Removing characters from strings faster with AVX-512

In software, it is a common problem to want to remove specific characters from a string. To make the problem precise, let us consider the removal of all ASCII control characters and spaces. In practice, it means the removal of all byte values smaller or equal than 32.

I covered a related problem before, the removal of all spaces from strings. At the time, I concluded that the fastest approach might be to use SIMD instructions coupled with a large lookup table. A SIMD instruction is such that it can operate on many words at any given time: most commodity processors have instructions able to operate on 16 bytes at a time. Thus, using a single instruction, you can compare 16 consecutive bytes and identify the location of all spaces, for example. Once it is done, you must somehow move the unwanted characters. Most instruction sets do not have instructions for that purpose, however x64 processors have an instruction that can move bytes around as long as you have a precomputed shuffle mask (pshufb). ARM NEON has similar instructions as well. Thus you proceed in the following manner:

Identify all unwanted characters in a block (e.g., 16 bytes).
Lookup a shuffle mask in a large table.
Move the unwanted bytes using the shuffle mask.

Such an approach is fast but it requires possibly large tables. Indeed, if you load 16 bytes, you need a table with 65536 shuffle masks. Storing such large tables is not very practical.

Recent Intel processors have handy new instructions that do exactly what we want: they prune out unwanted bytes (vpcompressb). It requires a recent processor with AVX-512 VBMI2 such as Ice Lake, Rocket Lake, Alder Lake, or Tiger Lake processors. Intel makes it difficult to figure out which features is available on which processor, so you need to do some research to find out if your favorite Intel processors supports the desired instructions. AMD processors do not support VBMI2.

On top of the new instructions, AVX-512 also allows you process the data in larger blocks (64 bytes). Using Intel instructions, the code is almost readable. I create a register containing only the space byte, and I then iterate over my data, each time loading 64 bytes of data. I compare it with the space: I only want to keep values that are large (in byte values) than the space. I then call the compress instruction which takes out the unwanted bytes. I read at regular intervals (every 64 bytes) but I write a variable number of bytes, so I advance the write pointer by the number of set bits in my mask: I count those using a fast instruction (popcnt).

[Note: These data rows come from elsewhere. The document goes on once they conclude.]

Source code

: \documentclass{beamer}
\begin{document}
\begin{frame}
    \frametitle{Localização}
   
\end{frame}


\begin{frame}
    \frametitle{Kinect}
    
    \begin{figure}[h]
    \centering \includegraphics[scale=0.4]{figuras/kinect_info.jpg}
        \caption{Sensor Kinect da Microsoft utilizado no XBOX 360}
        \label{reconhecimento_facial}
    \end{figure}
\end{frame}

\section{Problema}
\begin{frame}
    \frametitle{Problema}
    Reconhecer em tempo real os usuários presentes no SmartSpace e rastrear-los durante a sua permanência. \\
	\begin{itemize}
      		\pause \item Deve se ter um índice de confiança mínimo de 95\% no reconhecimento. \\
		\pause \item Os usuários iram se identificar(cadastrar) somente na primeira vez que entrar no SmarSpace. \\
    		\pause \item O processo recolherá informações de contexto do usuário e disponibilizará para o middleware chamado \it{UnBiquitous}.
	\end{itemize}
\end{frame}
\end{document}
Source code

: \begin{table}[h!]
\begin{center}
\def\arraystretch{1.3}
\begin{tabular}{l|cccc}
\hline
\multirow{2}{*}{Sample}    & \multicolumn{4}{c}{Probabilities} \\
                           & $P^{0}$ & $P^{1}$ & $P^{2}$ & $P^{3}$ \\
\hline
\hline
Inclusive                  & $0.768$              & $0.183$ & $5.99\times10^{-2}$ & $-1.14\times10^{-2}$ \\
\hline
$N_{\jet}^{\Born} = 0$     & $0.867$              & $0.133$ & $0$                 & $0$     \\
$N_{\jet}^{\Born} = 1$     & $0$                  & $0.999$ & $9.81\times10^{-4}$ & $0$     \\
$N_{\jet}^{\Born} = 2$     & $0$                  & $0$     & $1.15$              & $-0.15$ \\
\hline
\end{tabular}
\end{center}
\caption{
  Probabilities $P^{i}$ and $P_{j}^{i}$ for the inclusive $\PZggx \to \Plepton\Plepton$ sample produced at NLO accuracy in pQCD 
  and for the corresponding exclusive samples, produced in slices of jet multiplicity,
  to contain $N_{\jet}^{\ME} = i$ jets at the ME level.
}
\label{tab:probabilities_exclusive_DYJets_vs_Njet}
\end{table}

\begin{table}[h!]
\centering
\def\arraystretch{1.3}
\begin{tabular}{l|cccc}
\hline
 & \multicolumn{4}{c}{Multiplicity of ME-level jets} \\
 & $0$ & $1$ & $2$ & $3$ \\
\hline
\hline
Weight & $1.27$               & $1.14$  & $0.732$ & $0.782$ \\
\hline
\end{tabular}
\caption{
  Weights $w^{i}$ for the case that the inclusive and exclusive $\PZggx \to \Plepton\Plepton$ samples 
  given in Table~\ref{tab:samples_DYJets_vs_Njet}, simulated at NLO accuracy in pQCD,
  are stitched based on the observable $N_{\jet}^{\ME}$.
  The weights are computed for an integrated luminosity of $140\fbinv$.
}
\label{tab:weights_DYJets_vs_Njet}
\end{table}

  __m512i spaces = _mm512_set1_epi8(' ');
  size_t i = 0;
  for (; i + 63 < howmany; i += 64) {
    __m512i x = _mm512_loadu_si512(bytes + i);
    __mmask64  notwhite = _mm512_cmpgt_epi8_mask  (x, spaces);
    _mm512_mask_compressstoreu_epi8  (bytes + pos, notwhite, x);
    pos += _popcnt64(notwhite);
  }

I have updated the despacer library and its benchmark. With a Tiger Lake processor (3.3 GHz) and GCC 9 (Linux), I get the following results:

function	speed
conventional (despace32)	0.4 GB/s
SIMD with large lookup (sse42_despace_branchless)	2.0 GB/s
AVX-512 (vbmi2_despace)	8.5 GB/s

Your results will differ. Nevertheless, we find that AVX-512 is highly useful for this task and the related function surpasses all other such functions. It is not merely the raw speed, it is also the fact that we do not require a lookup table and that the code does not rely on branch prediction: there is no hard-to-predict branches that may harm your speed in practice.

The result should not surprise us since, for the first time, we almost have direct hardware support for the operation (“pruning unwanted bytes”). The downside is that few processors support the desired instruction set. And it is not clear whether AMD will ever support these fancy instructions.

I should conclude with Linus Torvalds take regarding AVX-512:

I hope AVX-512 dies a painful death, and that Intel starts fixing real problems instead of trying to create magic instructions to then create benchmarks that they can look good on

I cannot predict what will happen to Intel or AVX-512, but if the past is any indication, specialized and powerful instructions have a bright future.